Fuck you. Pay me.
Jon Westenberg

They’re not rude

You just won’t learn how things work

This reminded me of years back when Macworld Expo New York was a thing. I lived in Boston, so getting down to NY was pretty easy, and I was usually speaking. I really like NYC. I don’t think I could live there, I’m way too much of a misanthrope to have three million people per block up my ass, but I love to visit. It is truly an artifact of delight in this country.

After a while, some folks started noticing that I rarely had trouble with the locals. I never had people randomly yelling at me, the concierge in my hotel was the model of efficient awesomeness, cabbies and I got along swimmingly. Eventually someone (not from a big city) asked me how I did it:

I don’t get it. Everyone here is so rude, and awful, but you get smiles wherever you go. Are you secretly one of them?

Well, I’m not sure what he meant by that, but I chose to interpret it well and we started talking. He complained about how rude the hot dog vendors were when he asked for directions and just wanted to be friendly. I said:

Did you buy anything?

He boggled and said

well…no. I just wanted directions.

I chuckled a bit and said

So you’re inserting yourself in a system you have no idea about, expecting it to conform to your wishes, and are surprised the results are suboptimal?

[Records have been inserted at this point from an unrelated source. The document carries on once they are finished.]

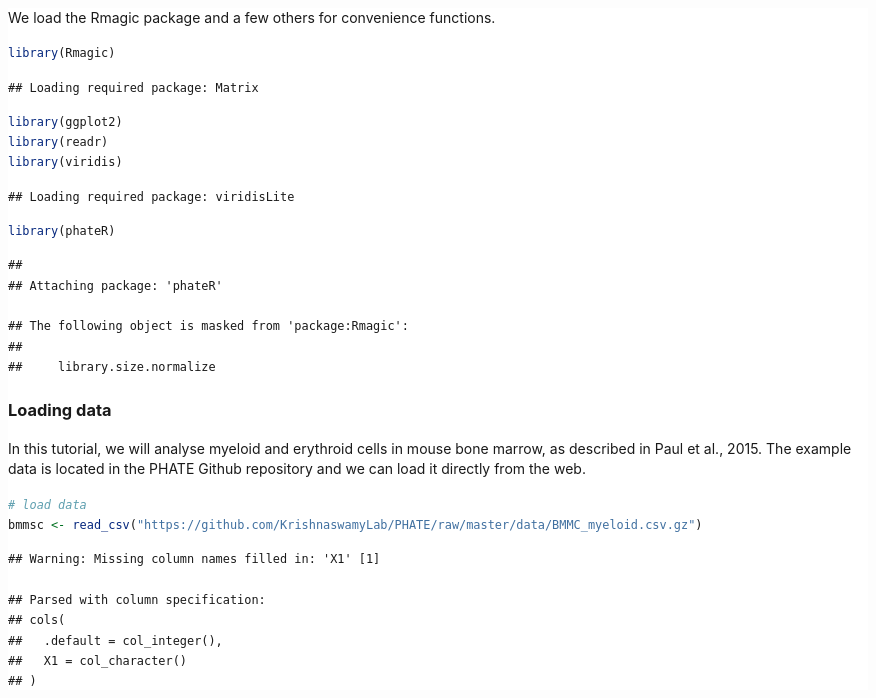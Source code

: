 We load the Rmagic package and a few others for convenience functions.

``` r
library(Rmagic)
```

    ## Loading required package: Matrix

``` r
library(ggplot2)
library(readr)
library(viridis)
```

    ## Loading required package: viridisLite

``` r
library(phateR)
```

    ##
    ## Attaching package: 'phateR'

    ## The following object is masked from 'package:Rmagic':
    ##
    ##     library.size.normalize

### Loading data

In this tutorial, we will analyse myeloid and erythroid cells in mouse
bone marrow, as described in Paul et al., 2015. The example data is
located in the PHATE Github repository and we can load it directly from
the web.

``` r
# load data
bmmsc <- read_csv("https://github.com/KrishnaswamyLab/PHATE/raw/master/data/BMMC_myeloid.csv.gz")
```

    ## Warning: Missing column names filled in: 'X1' [1]

    ## Parsed with column specification:
    ## cols(
    ##   .default = col_integer(),
    ##   X1 = col_character()
    ## )
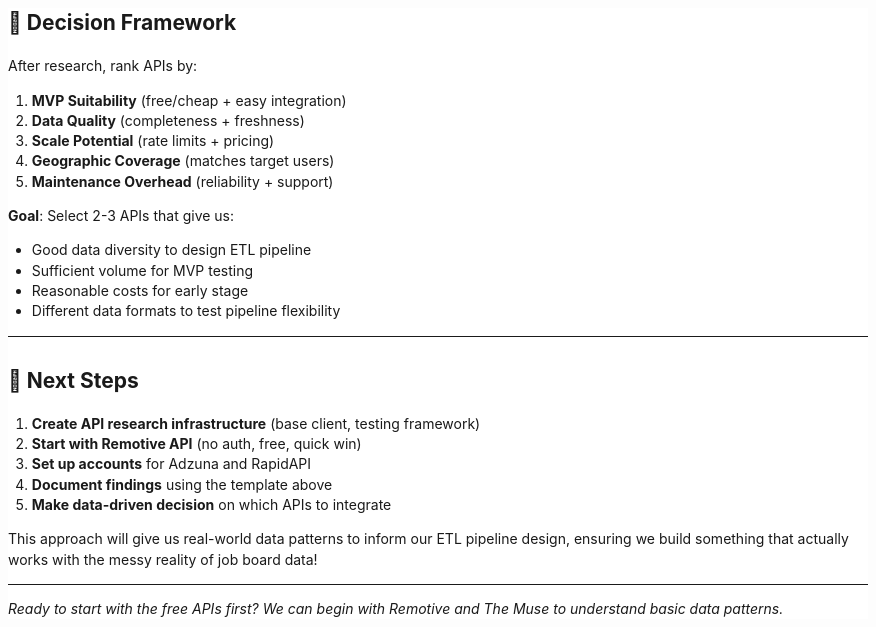 
## 🎯 **Decision Framework**

After research, rank APIs by:
1. **MVP Suitability** (free/cheap + easy integration)
2. **Data Quality** (completeness + freshness)
3. **Scale Potential** (rate limits + pricing)
4. **Geographic Coverage** (matches target users)
5. **Maintenance Overhead** (reliability + support)

**Goal**: Select 2-3 APIs that give us:
- Good data diversity to design ETL pipeline
- Sufficient volume for MVP testing
- Reasonable costs for early stage
- Different data formats to test pipeline flexibility

---

## 🚀 **Next Steps**

1. **Create API research infrastructure** (base client, testing framework)
2. **Start with Remotive API** (no auth, free, quick win)
3. **Set up accounts** for Adzuna and RapidAPI
4. **Document findings** using the template above
5. **Make data-driven decision** on which APIs to integrate

This approach will give us real-world data patterns to inform our ETL pipeline design, ensuring we build something that actually works with the messy reality of job board data!

---

*Ready to start with the free APIs first? We can begin with Remotive and The Muse to understand basic data patterns.*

He looked even more confused, so I proposed an experiment. We’d got to the same hot dog vendor who’d yelled at him, and I bet him the price of a hot dog that not only could I get a different response, but so could he.

We walked up and I bought a couple dogs and sodas. Kvetched about the weather and the conference for a minute, (he was right outside the Javits and rather unimpressed with the culinary habits of the attendees), and then I nudged my newfound companion to ask directions to somewhere. He did, rather timidly, the hot dog guy not only gave him directions, but tips on a few better places to go, then we walked away.

Nice as could be the guy was. I stopped there every day, because hot dog carts in NYC are the bomb.

What the hell? I thought he was going to cut me into sausage meat, and he’s acting like you’re his long-lost brother. What gives?

The dude was confused.


I said,

I bought something first.
I don’t get it.
How does he make his money?
Selling hot dogs”
Right, so when he’s on the job, every encounter is judged by “did they buy something.” Lots of folks don’t, but most of them don’t stop and take up his time. When you stop and take up his time with directions or whatever, and you don’t buy something, there’s a real chance that someone who would have bought something has kept going, because he was “busy”. So not only are you not worth the effort, but he just lost another sale, maybe more because of you.

Dude was rather perplexed, but then he seemed to get it.

So when people say “time is money” here, they mean it.

I said.

Another way to look at it is as a respect thing. By buying something first, you’re showing that you respect his time. That you recognize it has value. Even if it’s just gum, or a soda. The intent here is important.
That is so weird to me

he said.

How many people live in your town?
About 50,000
Okay, so that’s slightly over a rounding error in New York. That’s not even a big day on the subway here.
Still, it seems so mercenary
It is. But that’s his world. He’s either hustling, or he can’t pay his bills. Also, that guy probably makes more money than either of us. Possibly both of us. He earns every dime, it’s hard work, but yeah. He’s not living in a box.

I then explained how when I checked into the hotel, I gave the concierge a twenty as an opening move. I knew I might need that person’s services, and by doing that, I was demonstrating that I appreciated and respected their knowledge and abilities. Got me tickets to things and into parties most folks don’t know exist.

The analogy is this: the hot dog guy, the concierge, the freelancer, they all have systems. Those systems work well, but everyone involved has to move within those systems, not demand that those systems reconfigure themselves, for free to their desires. You want me to jack my shit up? Better have some money ready to hit my palm or no fucking way, jack.

By demanding people work for free, the demanders are showing they don’t care about your systems, and don’t respect either you or your work.

Why, exactly, should anyone do shit for someone like that?